(RECORDED DATA)
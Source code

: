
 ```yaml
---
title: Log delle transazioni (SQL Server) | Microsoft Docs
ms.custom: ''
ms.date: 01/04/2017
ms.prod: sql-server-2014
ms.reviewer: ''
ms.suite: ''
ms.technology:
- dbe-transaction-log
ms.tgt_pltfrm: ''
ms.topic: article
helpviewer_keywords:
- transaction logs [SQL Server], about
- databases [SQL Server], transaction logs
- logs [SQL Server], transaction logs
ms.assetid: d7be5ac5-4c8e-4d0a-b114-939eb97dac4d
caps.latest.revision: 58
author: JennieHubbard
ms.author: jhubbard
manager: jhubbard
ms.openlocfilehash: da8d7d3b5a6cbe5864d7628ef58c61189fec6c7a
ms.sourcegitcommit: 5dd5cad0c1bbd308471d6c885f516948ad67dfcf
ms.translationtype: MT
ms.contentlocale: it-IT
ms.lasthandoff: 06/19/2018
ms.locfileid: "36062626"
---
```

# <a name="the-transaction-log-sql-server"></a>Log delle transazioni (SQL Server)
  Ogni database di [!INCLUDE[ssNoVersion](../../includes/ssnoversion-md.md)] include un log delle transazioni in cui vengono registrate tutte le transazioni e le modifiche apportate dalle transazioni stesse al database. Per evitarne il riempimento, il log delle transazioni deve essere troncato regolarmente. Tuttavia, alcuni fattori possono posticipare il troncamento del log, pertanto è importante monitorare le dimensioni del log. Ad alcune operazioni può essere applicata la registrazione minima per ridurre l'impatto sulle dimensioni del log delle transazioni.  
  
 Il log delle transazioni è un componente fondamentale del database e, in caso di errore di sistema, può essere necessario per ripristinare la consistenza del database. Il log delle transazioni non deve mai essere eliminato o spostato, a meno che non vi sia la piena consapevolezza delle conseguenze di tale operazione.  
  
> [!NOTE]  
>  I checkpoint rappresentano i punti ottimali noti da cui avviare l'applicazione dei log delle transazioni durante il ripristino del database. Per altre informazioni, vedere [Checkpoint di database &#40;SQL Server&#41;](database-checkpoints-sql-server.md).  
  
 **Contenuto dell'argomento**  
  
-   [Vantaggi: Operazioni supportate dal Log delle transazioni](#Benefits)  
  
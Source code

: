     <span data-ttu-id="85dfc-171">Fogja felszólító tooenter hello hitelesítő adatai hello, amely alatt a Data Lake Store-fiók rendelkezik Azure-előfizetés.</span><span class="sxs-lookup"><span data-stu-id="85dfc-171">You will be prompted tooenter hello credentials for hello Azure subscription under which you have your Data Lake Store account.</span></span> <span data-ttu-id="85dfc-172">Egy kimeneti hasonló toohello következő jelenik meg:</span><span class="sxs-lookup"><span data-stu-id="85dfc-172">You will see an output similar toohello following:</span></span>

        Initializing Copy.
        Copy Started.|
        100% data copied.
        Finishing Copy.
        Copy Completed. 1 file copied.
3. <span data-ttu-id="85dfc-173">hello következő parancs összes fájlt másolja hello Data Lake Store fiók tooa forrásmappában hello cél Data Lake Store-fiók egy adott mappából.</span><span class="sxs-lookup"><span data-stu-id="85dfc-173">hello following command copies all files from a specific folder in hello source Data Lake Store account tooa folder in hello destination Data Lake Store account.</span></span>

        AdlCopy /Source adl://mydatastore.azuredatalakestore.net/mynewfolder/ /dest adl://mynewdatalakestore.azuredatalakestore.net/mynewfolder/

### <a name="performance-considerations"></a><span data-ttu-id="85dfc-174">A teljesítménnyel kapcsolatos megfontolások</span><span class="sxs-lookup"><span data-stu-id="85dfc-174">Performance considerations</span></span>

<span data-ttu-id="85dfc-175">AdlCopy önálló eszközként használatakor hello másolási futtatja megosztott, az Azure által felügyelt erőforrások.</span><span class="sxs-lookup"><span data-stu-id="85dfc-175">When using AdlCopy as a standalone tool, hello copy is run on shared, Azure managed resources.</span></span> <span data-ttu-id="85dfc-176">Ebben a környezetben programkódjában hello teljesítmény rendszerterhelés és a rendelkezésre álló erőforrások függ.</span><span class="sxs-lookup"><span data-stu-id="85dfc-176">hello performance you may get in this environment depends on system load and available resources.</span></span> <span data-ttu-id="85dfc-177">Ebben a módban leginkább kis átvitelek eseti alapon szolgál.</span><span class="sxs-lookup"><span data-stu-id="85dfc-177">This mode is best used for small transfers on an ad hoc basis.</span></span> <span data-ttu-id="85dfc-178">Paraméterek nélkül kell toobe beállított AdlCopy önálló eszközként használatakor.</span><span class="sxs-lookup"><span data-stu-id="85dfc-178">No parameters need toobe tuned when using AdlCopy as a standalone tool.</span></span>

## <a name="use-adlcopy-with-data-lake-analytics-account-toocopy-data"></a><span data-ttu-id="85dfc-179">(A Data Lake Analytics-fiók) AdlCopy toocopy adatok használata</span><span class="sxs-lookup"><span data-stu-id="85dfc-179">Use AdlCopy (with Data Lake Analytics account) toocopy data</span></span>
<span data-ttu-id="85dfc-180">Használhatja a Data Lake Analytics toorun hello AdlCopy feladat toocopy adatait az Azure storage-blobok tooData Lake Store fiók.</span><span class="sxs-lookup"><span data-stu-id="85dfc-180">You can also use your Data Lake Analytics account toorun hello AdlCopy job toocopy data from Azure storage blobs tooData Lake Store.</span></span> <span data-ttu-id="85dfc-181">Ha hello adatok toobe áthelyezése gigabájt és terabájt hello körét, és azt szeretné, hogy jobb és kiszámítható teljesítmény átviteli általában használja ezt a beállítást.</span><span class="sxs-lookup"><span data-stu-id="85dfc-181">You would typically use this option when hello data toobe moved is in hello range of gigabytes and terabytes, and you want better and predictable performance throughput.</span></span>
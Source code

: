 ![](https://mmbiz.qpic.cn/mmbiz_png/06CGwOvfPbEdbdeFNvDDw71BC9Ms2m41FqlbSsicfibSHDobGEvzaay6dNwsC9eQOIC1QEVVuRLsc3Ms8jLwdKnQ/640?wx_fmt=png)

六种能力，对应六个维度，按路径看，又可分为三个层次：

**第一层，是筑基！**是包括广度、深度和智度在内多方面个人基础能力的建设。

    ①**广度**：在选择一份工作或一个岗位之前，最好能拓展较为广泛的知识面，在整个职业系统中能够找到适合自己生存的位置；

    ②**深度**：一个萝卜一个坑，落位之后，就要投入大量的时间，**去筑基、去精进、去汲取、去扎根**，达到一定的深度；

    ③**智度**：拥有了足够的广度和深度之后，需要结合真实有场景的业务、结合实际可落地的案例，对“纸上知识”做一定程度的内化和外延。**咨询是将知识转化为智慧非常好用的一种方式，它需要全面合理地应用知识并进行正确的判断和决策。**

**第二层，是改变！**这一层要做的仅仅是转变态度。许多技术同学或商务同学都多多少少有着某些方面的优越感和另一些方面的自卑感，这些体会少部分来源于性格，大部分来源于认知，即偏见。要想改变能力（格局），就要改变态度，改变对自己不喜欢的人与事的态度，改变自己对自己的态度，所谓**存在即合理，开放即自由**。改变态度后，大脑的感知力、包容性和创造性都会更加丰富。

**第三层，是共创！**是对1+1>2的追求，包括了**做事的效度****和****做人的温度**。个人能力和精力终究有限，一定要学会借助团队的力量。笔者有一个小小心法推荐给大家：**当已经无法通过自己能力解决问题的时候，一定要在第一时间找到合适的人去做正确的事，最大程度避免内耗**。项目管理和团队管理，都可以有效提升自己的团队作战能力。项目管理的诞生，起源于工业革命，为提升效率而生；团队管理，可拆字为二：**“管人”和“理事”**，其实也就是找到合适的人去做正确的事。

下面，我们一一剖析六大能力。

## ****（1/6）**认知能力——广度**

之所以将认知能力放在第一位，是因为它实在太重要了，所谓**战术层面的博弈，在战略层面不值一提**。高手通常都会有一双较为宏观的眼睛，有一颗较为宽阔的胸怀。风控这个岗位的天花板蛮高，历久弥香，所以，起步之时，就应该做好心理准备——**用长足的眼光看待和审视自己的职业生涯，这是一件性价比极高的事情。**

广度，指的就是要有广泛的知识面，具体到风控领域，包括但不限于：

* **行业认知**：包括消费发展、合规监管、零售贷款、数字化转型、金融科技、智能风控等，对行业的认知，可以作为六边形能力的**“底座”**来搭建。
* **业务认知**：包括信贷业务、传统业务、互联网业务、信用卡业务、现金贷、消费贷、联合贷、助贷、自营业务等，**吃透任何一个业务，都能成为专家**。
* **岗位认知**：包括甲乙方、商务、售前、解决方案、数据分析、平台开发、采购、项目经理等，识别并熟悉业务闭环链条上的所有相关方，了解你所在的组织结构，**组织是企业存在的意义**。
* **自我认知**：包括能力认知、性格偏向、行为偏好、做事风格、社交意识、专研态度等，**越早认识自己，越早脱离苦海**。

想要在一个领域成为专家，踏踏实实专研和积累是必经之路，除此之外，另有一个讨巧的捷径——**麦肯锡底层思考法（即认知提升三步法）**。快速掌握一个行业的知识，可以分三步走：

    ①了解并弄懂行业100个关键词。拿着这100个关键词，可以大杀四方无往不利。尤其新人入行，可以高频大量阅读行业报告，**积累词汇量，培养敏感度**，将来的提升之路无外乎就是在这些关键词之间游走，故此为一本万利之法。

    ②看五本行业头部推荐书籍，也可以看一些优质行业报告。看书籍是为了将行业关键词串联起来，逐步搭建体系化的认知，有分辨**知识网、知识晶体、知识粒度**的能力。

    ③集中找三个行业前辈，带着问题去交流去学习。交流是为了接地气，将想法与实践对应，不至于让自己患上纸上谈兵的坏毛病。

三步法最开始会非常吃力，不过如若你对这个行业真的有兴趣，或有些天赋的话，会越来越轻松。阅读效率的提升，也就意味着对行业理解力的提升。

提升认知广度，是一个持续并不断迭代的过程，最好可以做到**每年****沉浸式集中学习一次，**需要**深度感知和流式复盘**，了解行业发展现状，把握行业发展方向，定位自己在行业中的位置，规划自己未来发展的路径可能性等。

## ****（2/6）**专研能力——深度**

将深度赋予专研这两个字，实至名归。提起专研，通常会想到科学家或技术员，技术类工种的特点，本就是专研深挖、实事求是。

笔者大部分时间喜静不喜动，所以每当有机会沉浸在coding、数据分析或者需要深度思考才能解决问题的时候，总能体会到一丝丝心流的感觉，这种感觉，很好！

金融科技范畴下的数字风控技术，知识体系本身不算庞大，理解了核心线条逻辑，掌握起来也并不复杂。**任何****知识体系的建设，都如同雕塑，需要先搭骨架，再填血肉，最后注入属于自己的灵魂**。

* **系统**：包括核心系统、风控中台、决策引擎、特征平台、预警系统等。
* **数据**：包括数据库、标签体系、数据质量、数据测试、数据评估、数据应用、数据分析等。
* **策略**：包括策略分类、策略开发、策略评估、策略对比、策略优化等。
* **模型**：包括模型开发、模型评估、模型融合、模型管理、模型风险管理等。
(End RECORDED DATA)
Working through the entries above, copy every line in which "transaction" is found.

- dbe-transaction-log
- transaction logs [SQL Server], about
- databases [SQL Server], transaction logs
- logs [SQL Server], transaction logs
# <a name="the-transaction-log-sql-server"></a>Log delle transazioni (SQL Server)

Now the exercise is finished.